The figure illustrates interaction of BRG1 with Nrf2 that regulates the expression of several antioxidant genes. Under oxidative stress, the Keap1-CUL3 ubiquitination system is disrupted, resulting in the dissociation of Nrf2 and its translocation into the nucleus where it binds ARE, thereby promoting the expression of antioxidant genes. In response to oxidative stress, BRG1 also has a protective effect on mitochondrial function and regulates the UPR and ER stress by maintaining the basal level of Ire1 activity. ARE: antioxidant reaction element; ER: endoplasmic reticulum; CUL3: cullin 3; Keap1: Kelch-like ECH-associated protein-1; Nrf2: nuclear factor E2-related factor 2; UPR: unfolded protein response.

Figure 2

Pathways that are closely related to ROS levels implicated in BRG1 function in oxidative homeostasis. The summary diagram is simplified (see text for details).

Figure 3

The figure shows the transcriptional activation of BRG1 on a variety of ARS-related genes, including NOX (1,2,4), eNOS, CAV1, and autophagy-related genes. Interestingly, BRG1 not only restores the expression of eNOS to resist oxidative stress but also aggravates oxidative stress by activating CAV1 to limit eNOS activity and NO bioavailability. CAV1: caveolin-1; eNOS: endothelial nitric oxide synthase; NOX: NADPH oxidase complex.

Figure 4

Molecular associations of BRG1 with ARS-related targets.
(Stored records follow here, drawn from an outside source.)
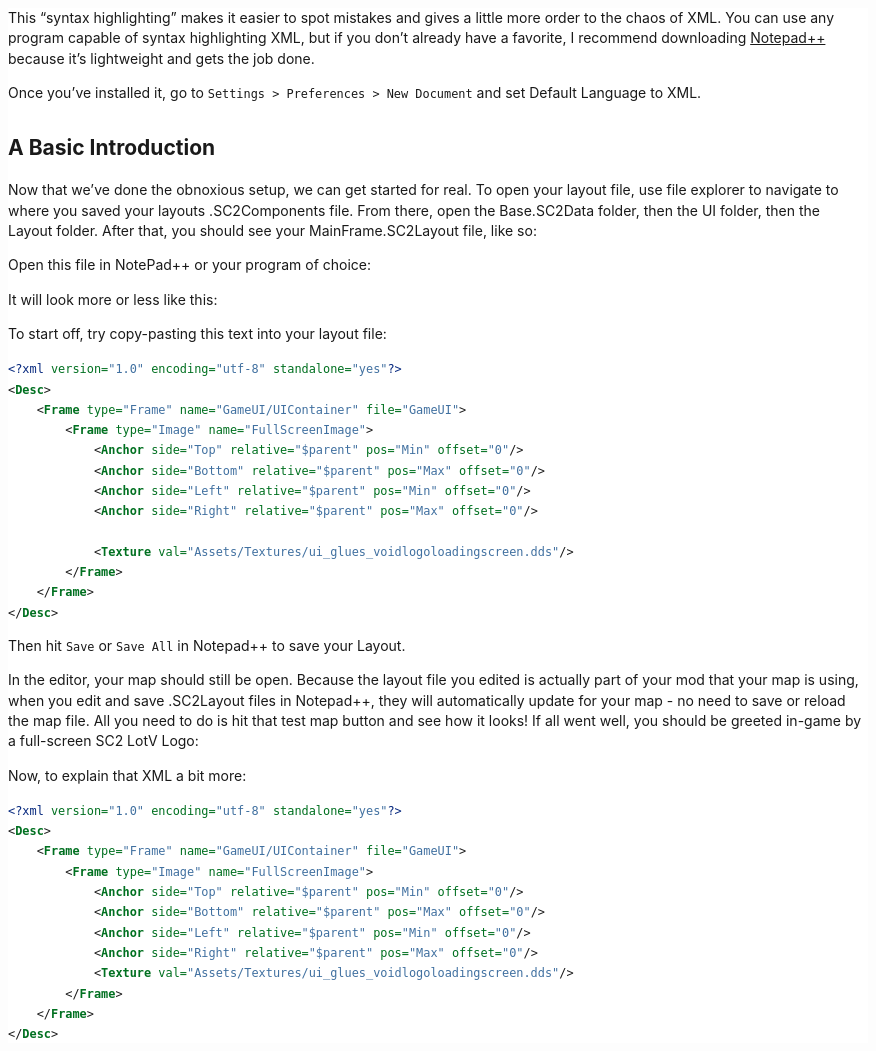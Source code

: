 This “syntax highlighting” makes it easier to spot mistakes and gives a little more order to the chaos of XML. You can use any program capable of syntax highlighting XML, but if you don’t already have a favorite, I recommend downloading [Notepad++](https://notepad-plus-plus.org/) because it’s lightweight and gets the job done. 

Once you’ve installed it, go to `Settings > Preferences > New Document` and set Default Language to XML.

## A Basic Introduction
Now that we’ve done the obnoxious setup, we can get started for real. To open your layout file, use file explorer to navigate to where you saved your layouts .SC2Components file. From there, open the Base.SC2Data folder, then the UI folder, then the Layout folder. After that, you should see your MainFrame.SC2Layout file, like so:


Open this file in NotePad++ or your program of choice:



It will look more or less like this:


To start off, try copy-pasting this text into your layout file:

```xml
<?xml version="1.0" encoding="utf-8" standalone="yes"?>
<Desc>
	<Frame type="Frame" name="GameUI/UIContainer" file="GameUI">
		<Frame type="Image" name="FullScreenImage">
			<Anchor side="Top" relative="$parent" pos="Min" offset="0"/>
			<Anchor side="Bottom" relative="$parent" pos="Max" offset="0"/>
			<Anchor side="Left" relative="$parent" pos="Min" offset="0"/>
			<Anchor side="Right" relative="$parent" pos="Max" offset="0"/>
			
			<Texture val="Assets/Textures/ui_glues_voidlogoloadingscreen.dds"/>
		</Frame>
	</Frame>
</Desc>
```

Then hit `Save` or `Save All` in Notepad++ to save your Layout.

In the editor, your map should still be open. Because the layout file you edited is actually part of your mod that your map is using, when you edit and save .SC2Layout files in Notepad++, they will automatically update for your map - no need to save or reload the map file. All you need to do is hit that test map button and see how it looks! If all went well, you should be greeted in-game by a full-screen SC2 LotV Logo:


Now, to explain that XML a bit more:

```xml
<?xml version="1.0" encoding="utf-8" standalone="yes"?>
<Desc>
	<Frame type="Frame" name="GameUI/UIContainer" file="GameUI">
		<Frame type="Image" name="FullScreenImage">
			<Anchor side="Top" relative="$parent" pos="Min" offset="0"/>
			<Anchor side="Bottom" relative="$parent" pos="Max" offset="0"/>
			<Anchor side="Left" relative="$parent" pos="Min" offset="0"/>
			<Anchor side="Right" relative="$parent" pos="Max" offset="0"/>			
			<Texture val="Assets/Textures/ui_glues_voidlogoloadingscreen.dds"/>
		</Frame>
	</Frame>
</Desc>
```

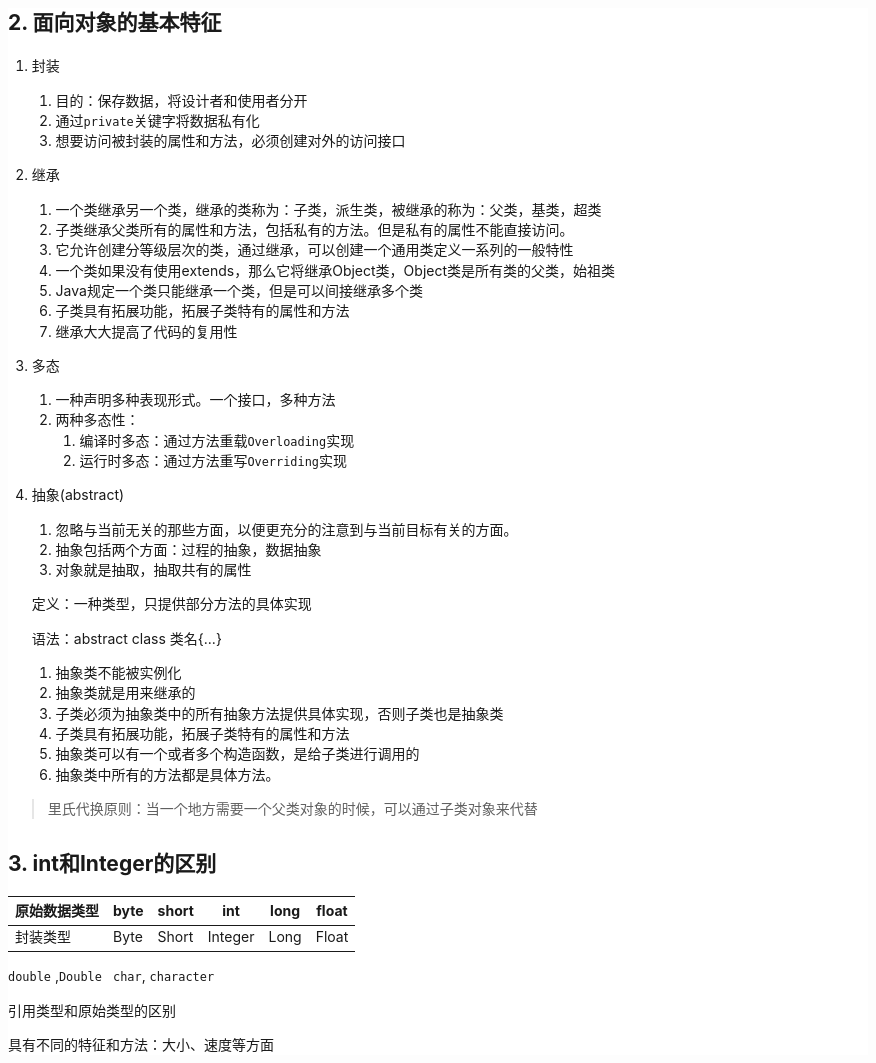 ## 2. 面向对象的基本特征

1. 封装

   1. 目的：保存数据，将设计者和使用者分开
   2. 通过`private`关键字将数据私有化
   3. 想要访问被封装的属性和方法，必须创建对外的访问接口

2. 继承

   1. 一个类继承另一个类，继承的类称为：子类，派生类，被继承的称为：父类，基类，超类
   2. 子类继承父类所有的属性和方法，包括私有的方法。但是私有的属性不能直接访问。
   3. 它允许创建分等级层次的类，通过继承，可以创建一个通用类定义一系列的一般特性
   4. 一个类如果没有使用extends，那么它将继承Object类，Object类是所有类的父类，始祖类
   5. Java规定一个类只能继承一个类，但是可以间接继承多个类
   6. 子类具有拓展功能，拓展子类特有的属性和方法
   7. 继承大大提高了代码的复用性

3. 多态

   1. 一种声明多种表现形式。一个接口，多种方法
   2. 两种多态性：
      1. 编译时多态：通过方法重载`Overloading`实现
      2. 运行时多态：通过方法重写`Overriding`实现

4. 抽象(abstract)

   1. 忽略与当前无关的那些方面，以便更充分的注意到与当前目标有关的方面。
   2. 抽象包括两个方面：过程的抽象，数据抽象
   3. 对象就是抽取，抽取共有的属性

   定义：一种类型，只提供部分方法的具体实现

   语法：abstract class 类名{...}

   1. 抽象类不能被实例化
   2. 抽象类就是用来继承的
   3. 子类必须为抽象类中的所有抽象方法提供具体实现，否则子类也是抽象类
   4. 子类具有拓展功能，拓展子类特有的属性和方法
   5. 抽象类可以有一个或者多个构造函数，是给子类进行调用的
   6. 抽象类中所有的方法都是具体方法。


> 里氏代换原则：当一个地方需要一个父类对象的时候，可以通过子类对象来代替

## 3. int和Integer的区别

| 原始数据类型 | byte | short | int     | long | float |
| ------------ | ---- | ----- | ------- | ---- | ----- |
| 封装类型     | Byte | Short | Integer | Long | Float |

`double` ,`Double`  ` char`, `character`

引用类型和原始类型的区别

具有不同的特征和方法：大小、速度等方面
Schematic representation shows a wide variety of ARS-related targets regulated with BRG1. Ace: angiotensin-converting enzymes; CAMs: cell adhesion molecules; CAV1: caveolin-1; CCNB1: cyclin B1; C/EBPβ: CCAAT-enhancer-binding protein; CRP: C-reactive protein; ET-1: endothelin-1; EPO: erythropoietin; FoxM1: forkhead box M1; HSF1: heat shock factor 1; LGALS3: Galectin-3; LTBP2: latent TGF-β-binding protein 2; MCP-1: monocyte chemoattractant protein 1; MITF: microphthalmia-associated transcription factor; MKL1: megakaryocytic leukemia 1; MOF: males absent on the first; MTs: metallothioneins; PPARγ: peroxisome proliferators-activated receptor γ; RRAD: Ras-related associated with diabetes; SHH: Sonic hedgehog; TGF-β1: transforming growth factor beta 1.